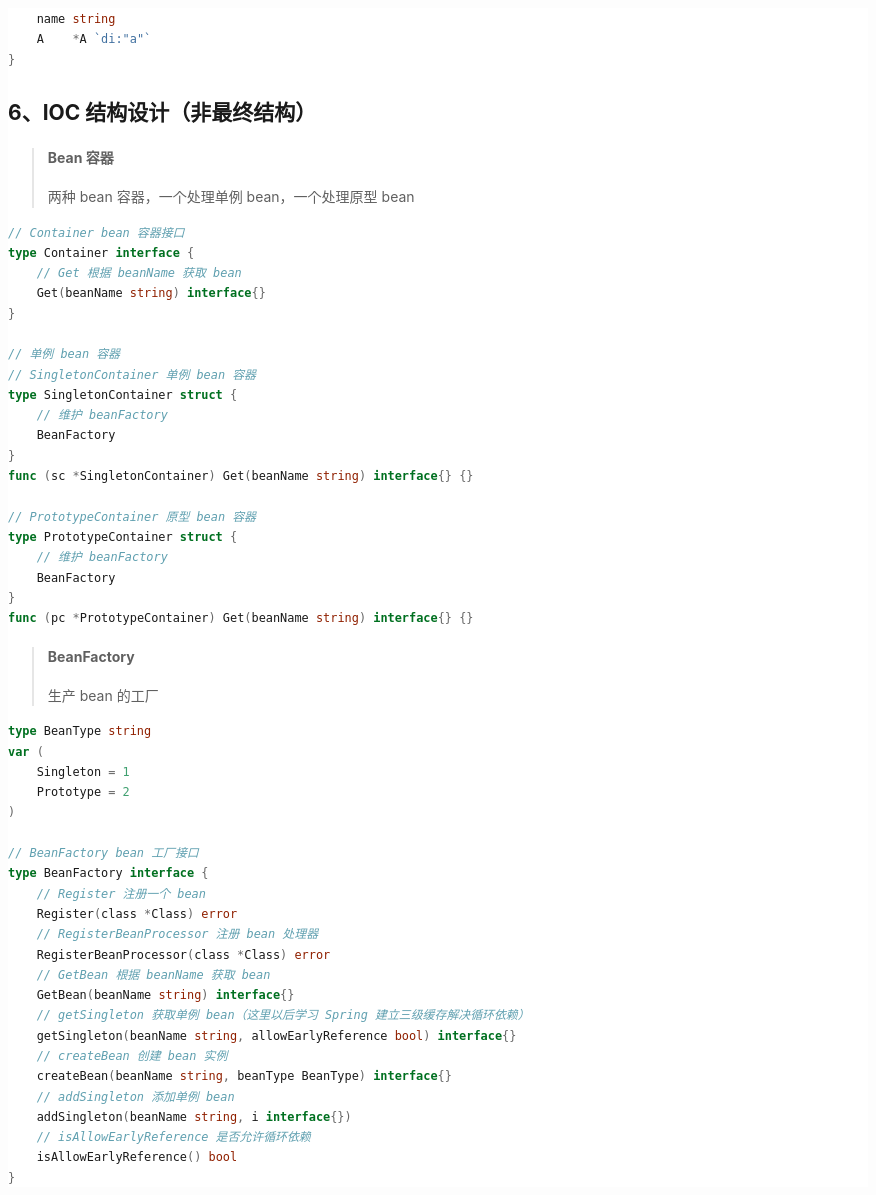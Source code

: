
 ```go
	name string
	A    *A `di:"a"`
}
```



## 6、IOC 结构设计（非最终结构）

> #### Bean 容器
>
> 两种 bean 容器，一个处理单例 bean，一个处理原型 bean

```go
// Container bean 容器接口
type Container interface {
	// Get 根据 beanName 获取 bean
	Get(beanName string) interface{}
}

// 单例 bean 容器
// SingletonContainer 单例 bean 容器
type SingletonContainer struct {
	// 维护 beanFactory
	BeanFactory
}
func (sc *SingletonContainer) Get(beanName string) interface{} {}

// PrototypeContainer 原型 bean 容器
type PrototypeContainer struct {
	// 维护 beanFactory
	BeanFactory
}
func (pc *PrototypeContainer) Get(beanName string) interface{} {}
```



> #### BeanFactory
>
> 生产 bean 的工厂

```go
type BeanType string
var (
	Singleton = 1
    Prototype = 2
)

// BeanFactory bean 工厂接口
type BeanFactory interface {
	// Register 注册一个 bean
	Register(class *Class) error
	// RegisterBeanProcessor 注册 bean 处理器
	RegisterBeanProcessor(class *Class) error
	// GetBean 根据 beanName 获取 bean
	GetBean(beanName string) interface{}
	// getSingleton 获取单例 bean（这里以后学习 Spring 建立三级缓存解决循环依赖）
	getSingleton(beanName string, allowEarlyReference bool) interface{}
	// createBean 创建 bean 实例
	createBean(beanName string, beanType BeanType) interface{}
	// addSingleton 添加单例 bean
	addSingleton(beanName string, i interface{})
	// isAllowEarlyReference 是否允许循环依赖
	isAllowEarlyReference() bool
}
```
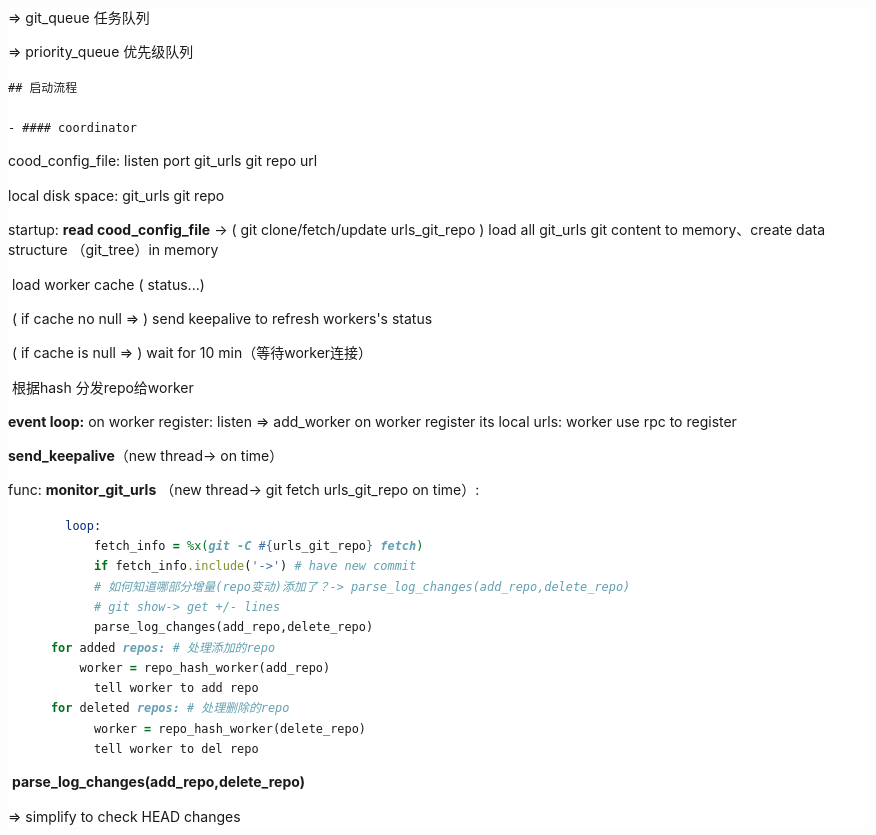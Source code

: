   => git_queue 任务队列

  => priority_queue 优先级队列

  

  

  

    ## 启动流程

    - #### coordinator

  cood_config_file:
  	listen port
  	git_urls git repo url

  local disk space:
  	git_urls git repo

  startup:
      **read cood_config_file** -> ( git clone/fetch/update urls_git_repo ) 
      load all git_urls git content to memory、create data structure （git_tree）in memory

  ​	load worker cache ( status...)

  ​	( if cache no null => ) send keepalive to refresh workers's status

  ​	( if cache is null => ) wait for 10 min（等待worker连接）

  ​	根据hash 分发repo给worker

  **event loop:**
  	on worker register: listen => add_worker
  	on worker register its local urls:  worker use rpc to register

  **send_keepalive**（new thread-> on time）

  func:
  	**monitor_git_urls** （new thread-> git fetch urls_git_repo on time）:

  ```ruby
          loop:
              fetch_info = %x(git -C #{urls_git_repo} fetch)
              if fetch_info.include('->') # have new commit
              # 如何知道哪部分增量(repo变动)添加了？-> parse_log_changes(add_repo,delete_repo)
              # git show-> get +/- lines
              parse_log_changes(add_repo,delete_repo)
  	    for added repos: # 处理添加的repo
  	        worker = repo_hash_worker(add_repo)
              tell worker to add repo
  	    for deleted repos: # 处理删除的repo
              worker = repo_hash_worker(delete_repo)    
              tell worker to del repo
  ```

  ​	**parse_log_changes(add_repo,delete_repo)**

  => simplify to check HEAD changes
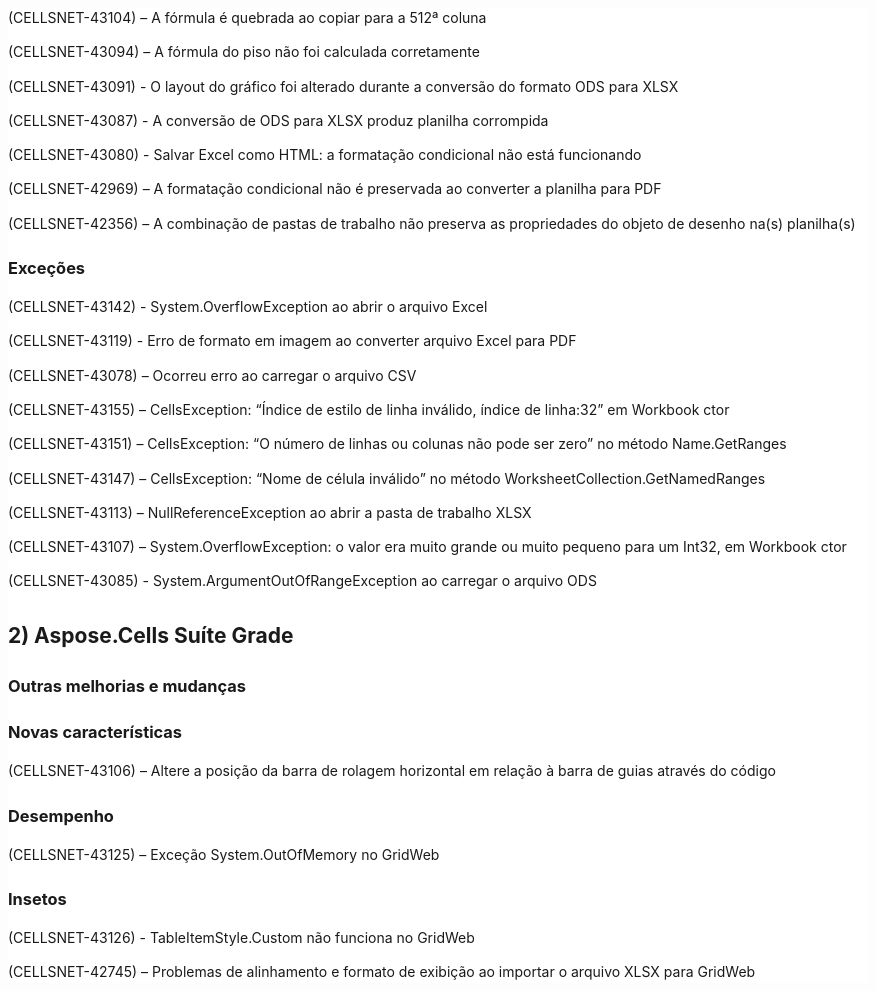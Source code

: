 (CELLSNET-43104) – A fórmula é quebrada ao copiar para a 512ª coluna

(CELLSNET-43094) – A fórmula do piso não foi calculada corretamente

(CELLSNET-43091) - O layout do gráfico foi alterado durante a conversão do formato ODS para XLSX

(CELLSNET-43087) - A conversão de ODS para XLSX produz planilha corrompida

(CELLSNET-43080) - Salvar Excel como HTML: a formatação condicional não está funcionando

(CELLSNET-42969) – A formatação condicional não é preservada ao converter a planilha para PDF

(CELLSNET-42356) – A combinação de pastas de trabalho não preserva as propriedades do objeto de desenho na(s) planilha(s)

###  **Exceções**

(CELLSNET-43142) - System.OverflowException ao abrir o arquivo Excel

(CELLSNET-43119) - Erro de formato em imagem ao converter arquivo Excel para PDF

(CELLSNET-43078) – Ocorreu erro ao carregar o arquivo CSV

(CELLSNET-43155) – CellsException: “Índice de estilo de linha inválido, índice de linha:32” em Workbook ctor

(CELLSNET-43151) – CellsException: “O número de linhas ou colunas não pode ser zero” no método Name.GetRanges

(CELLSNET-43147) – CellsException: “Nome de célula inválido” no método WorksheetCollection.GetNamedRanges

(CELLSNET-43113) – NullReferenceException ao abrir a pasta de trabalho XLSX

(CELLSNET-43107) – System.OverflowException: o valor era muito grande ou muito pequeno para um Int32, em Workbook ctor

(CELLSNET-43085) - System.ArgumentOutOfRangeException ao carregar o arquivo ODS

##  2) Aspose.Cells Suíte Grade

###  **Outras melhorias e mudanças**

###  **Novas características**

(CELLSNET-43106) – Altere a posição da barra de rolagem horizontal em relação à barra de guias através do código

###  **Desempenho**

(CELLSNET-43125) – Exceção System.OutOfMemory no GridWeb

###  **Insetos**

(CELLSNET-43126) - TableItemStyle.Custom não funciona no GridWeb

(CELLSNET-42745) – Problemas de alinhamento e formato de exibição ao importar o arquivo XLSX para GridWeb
════════════════════
## Exercise
If a line in the entries holds the string "inválido", it belongs in the tally; state the tally alone.

## Answer for this exercise
2